Other than clean-shaven Alan, the Robertson men's perfect-for-hunting appearance seems menacing—with their camo gear, facial hair, rifles and dark sunglasses, they look like they've been dropped off the set of Deliverance—and yet they are the antithesis of that on the show. They live out their real lives of being loving husbands, fathers, sons and brothers while enjoying every second of it.
“A lot of people compare us to The Waltons or The Andy Griffith Show,” says Alan. “That's a great tribute to us, but I jokingly compare us to The Munsters now that I'm on there.
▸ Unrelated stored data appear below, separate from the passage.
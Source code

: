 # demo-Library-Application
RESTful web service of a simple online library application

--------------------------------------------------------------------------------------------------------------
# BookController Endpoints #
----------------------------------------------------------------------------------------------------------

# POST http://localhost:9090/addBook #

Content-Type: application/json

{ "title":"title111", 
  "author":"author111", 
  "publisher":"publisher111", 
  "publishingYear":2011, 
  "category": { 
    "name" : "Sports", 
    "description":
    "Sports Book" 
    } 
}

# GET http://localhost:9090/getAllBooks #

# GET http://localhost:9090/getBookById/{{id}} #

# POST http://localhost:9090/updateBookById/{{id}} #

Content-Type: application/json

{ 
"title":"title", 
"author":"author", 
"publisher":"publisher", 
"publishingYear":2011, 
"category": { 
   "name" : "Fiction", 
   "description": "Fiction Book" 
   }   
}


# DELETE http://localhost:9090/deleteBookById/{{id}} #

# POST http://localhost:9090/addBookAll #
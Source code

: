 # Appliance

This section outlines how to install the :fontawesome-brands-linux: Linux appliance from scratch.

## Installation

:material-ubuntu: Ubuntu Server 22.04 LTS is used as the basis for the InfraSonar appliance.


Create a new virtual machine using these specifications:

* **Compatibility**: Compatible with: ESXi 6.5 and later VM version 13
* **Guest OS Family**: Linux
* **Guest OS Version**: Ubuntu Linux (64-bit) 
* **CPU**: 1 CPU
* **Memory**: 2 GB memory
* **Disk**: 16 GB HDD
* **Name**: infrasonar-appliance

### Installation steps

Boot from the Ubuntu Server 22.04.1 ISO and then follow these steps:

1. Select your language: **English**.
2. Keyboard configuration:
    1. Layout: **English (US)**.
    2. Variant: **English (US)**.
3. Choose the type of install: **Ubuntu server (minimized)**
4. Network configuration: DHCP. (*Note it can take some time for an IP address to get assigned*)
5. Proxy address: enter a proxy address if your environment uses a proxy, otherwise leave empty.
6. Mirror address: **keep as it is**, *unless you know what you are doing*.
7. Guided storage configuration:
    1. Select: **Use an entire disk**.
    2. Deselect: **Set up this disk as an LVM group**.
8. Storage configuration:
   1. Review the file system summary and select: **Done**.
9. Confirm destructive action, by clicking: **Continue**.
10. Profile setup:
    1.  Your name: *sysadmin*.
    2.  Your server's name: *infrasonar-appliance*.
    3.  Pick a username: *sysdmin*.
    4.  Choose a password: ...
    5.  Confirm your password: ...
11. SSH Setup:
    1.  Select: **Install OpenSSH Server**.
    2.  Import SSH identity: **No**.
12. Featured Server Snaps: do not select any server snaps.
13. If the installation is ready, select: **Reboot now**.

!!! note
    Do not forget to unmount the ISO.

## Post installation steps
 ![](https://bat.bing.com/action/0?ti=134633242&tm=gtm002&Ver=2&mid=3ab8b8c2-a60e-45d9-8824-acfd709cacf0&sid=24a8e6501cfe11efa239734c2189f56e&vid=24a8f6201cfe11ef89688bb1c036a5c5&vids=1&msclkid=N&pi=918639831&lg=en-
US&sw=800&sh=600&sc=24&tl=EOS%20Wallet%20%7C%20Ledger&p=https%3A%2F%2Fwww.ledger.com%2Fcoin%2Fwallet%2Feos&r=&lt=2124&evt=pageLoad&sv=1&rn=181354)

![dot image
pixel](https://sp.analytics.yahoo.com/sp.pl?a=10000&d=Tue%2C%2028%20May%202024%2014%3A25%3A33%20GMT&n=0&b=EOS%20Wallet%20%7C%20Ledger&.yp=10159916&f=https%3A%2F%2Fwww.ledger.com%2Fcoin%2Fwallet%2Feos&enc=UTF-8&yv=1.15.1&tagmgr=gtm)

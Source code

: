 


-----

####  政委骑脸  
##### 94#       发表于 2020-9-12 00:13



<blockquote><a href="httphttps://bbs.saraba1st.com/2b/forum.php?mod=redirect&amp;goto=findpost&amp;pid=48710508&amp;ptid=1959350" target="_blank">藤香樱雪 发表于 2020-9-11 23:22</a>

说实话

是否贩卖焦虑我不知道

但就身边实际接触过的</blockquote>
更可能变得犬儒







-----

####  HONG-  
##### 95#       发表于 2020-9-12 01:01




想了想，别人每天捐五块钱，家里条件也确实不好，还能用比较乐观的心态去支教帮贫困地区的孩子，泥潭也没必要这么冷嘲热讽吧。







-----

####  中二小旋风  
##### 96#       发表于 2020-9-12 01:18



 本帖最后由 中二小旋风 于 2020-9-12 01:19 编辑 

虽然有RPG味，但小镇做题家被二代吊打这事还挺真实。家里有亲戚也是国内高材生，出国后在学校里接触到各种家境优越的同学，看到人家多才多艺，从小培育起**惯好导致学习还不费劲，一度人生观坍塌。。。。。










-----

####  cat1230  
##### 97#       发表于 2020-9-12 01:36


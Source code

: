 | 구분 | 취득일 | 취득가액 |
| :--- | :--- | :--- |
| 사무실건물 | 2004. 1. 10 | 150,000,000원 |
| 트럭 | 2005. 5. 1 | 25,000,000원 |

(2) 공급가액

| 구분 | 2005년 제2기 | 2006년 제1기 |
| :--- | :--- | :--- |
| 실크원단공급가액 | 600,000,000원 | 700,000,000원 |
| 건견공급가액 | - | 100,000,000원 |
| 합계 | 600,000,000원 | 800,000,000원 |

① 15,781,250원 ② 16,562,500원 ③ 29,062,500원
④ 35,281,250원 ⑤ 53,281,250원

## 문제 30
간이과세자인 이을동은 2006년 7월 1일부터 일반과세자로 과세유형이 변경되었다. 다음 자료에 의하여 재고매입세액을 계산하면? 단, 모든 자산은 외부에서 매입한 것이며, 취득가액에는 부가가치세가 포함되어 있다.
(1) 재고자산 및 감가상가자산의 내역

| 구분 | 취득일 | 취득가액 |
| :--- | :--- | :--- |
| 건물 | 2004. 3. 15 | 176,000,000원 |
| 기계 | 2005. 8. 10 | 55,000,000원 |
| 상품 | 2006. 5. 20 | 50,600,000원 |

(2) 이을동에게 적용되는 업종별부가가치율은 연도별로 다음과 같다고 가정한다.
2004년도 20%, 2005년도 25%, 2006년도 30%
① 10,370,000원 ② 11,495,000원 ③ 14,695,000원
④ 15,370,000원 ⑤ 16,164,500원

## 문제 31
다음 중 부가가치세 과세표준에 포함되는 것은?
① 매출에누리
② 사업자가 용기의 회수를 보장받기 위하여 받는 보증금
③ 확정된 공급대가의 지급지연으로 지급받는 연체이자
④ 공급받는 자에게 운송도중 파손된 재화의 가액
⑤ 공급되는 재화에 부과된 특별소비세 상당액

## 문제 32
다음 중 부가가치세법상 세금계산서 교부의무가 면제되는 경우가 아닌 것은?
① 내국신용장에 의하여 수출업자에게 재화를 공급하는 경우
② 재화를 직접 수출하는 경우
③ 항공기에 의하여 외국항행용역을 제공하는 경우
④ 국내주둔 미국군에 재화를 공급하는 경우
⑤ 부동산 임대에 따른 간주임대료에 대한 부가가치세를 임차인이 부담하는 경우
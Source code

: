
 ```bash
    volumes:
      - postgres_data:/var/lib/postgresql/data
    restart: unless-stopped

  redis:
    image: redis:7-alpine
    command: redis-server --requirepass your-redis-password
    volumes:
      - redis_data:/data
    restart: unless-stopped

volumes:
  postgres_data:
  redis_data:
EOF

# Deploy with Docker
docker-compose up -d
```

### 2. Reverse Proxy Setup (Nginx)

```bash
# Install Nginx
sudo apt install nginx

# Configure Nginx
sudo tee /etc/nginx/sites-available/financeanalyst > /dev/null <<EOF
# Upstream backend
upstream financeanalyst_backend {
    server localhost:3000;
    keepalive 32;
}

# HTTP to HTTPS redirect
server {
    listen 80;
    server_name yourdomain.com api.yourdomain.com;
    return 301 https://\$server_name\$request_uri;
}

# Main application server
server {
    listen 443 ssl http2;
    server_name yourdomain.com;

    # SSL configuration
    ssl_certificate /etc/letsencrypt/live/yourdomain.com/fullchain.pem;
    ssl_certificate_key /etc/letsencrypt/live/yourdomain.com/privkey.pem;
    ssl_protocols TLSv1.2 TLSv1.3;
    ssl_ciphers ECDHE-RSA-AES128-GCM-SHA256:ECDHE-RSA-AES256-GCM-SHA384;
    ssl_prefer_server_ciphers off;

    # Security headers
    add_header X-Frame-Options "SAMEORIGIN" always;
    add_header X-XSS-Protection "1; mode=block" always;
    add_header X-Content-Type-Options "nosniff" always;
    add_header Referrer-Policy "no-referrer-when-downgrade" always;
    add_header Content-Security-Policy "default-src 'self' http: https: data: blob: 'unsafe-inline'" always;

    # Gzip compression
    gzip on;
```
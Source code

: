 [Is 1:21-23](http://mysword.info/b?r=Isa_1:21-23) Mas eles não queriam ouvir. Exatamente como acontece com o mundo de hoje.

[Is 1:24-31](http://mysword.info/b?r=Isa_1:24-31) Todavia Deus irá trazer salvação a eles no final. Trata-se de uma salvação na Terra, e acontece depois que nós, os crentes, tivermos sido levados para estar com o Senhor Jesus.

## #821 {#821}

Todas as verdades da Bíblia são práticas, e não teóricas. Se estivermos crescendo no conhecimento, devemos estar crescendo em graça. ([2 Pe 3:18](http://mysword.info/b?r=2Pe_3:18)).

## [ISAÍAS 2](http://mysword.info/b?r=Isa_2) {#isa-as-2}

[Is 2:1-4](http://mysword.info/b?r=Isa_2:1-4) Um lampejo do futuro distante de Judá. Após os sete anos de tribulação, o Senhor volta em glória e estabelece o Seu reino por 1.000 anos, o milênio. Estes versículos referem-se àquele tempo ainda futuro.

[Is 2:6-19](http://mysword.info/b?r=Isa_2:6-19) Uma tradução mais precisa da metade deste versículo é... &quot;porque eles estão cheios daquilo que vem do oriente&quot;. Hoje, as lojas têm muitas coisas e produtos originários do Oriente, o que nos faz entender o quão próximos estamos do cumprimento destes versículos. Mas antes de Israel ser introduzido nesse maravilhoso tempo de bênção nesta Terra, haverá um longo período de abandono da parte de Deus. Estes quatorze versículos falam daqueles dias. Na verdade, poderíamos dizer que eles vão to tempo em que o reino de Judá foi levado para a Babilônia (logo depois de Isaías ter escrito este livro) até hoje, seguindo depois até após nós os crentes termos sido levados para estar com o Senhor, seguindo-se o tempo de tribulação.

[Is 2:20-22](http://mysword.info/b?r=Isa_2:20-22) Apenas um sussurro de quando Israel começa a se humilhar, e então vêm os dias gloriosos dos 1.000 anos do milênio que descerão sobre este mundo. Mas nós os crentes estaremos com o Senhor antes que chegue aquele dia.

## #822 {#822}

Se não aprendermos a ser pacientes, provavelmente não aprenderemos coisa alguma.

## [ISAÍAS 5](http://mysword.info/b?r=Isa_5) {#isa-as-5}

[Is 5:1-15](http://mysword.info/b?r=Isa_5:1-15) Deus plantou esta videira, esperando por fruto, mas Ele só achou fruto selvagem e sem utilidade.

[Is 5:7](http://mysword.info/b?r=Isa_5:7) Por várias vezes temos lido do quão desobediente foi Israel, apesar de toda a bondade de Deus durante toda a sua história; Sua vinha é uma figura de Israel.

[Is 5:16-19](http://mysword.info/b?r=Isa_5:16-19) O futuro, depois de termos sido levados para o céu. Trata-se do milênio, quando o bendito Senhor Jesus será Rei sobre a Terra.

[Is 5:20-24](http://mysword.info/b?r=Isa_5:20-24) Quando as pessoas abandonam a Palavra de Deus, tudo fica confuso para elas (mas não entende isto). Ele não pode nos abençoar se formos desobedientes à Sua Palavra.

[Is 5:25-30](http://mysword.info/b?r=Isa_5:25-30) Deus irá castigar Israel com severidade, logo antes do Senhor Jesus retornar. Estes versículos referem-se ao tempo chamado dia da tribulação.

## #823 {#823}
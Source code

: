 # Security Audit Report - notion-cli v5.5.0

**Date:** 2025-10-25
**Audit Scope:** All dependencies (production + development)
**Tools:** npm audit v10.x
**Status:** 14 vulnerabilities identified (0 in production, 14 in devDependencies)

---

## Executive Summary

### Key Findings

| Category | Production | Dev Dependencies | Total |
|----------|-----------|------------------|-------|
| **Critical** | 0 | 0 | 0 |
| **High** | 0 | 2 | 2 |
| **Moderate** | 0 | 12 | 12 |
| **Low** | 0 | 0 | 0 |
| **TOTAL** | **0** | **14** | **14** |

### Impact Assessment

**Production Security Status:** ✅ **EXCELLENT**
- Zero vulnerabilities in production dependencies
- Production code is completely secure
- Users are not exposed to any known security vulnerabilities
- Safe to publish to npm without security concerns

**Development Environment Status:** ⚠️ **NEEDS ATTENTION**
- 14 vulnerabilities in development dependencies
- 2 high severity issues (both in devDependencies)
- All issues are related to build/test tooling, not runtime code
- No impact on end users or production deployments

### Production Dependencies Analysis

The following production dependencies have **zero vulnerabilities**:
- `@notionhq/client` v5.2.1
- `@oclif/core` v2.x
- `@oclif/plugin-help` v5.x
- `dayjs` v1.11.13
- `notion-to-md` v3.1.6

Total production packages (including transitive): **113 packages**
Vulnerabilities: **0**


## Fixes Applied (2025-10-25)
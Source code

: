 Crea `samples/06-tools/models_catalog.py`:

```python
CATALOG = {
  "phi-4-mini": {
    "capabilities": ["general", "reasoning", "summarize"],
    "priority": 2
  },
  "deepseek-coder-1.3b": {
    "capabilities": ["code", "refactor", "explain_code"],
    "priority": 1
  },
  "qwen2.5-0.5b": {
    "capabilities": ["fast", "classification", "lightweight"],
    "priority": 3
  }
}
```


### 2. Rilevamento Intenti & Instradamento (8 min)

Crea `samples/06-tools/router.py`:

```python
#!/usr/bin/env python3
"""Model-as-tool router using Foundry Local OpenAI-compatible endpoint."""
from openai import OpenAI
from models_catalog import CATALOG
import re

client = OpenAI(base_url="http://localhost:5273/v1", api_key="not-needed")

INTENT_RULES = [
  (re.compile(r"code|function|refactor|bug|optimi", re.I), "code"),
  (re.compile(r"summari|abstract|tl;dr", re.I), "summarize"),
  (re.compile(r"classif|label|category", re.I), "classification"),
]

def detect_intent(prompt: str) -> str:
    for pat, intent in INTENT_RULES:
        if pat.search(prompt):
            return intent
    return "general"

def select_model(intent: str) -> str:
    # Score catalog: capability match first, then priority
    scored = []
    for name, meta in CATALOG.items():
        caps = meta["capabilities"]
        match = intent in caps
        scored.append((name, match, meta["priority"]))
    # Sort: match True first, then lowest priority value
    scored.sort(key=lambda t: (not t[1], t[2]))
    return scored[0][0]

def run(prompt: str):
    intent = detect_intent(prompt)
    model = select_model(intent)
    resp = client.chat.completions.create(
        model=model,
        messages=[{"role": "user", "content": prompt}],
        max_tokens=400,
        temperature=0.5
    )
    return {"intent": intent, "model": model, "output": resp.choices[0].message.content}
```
I relate to Marilyn Munster, who thought she was the weird one because she didn't look like the rest of her family. I am the Jacob in a family of Esaus.”
Every show closes with the entire family gathered around a long table laden with delicious Southern cooking. Phil always says a heartfelt grace over the food such as, “Father, we love You and we are grateful that You love us,” then they dig in while simultaneously teasing or laughing. It's a picture Norman Rockwell would love to have painted. Willie, the CEO of the company, does a voiceover in the background with his personal words of wisdom to tidily wrap up each episode.
“Mom still cooks a lot of that food you see,” says Alan. “We're all so busy that when you see us getting together for dinner on the show, that is often the only time we can do so now. Off-air, we all still try to eat together at least once every several weeks. It's our opportunity to laugh and have fun as a family. What you see is exactly the way we are. When they were still alive, our grandparents sat with us at the table as well. That's where we've always talked about God, religion, politics—everything. It's always great.”
Alan's camo-covered book, The Duck Commander Devotional, will be released October 15. Many of the Robertsons contributed to the compilation, hoping to encourage people to read the Bible daily, as they strive to do.
“We know the success of our show has wholly been because of God, and we need to remember that,” Alan says. “I find my role as both a pastor and the oldest brother is to constantly remind all of us that we started from humble beginnings. God has given us a great opportunity to do great things—and the last thing we want to do is let pride or a diva attitude derail any of us.”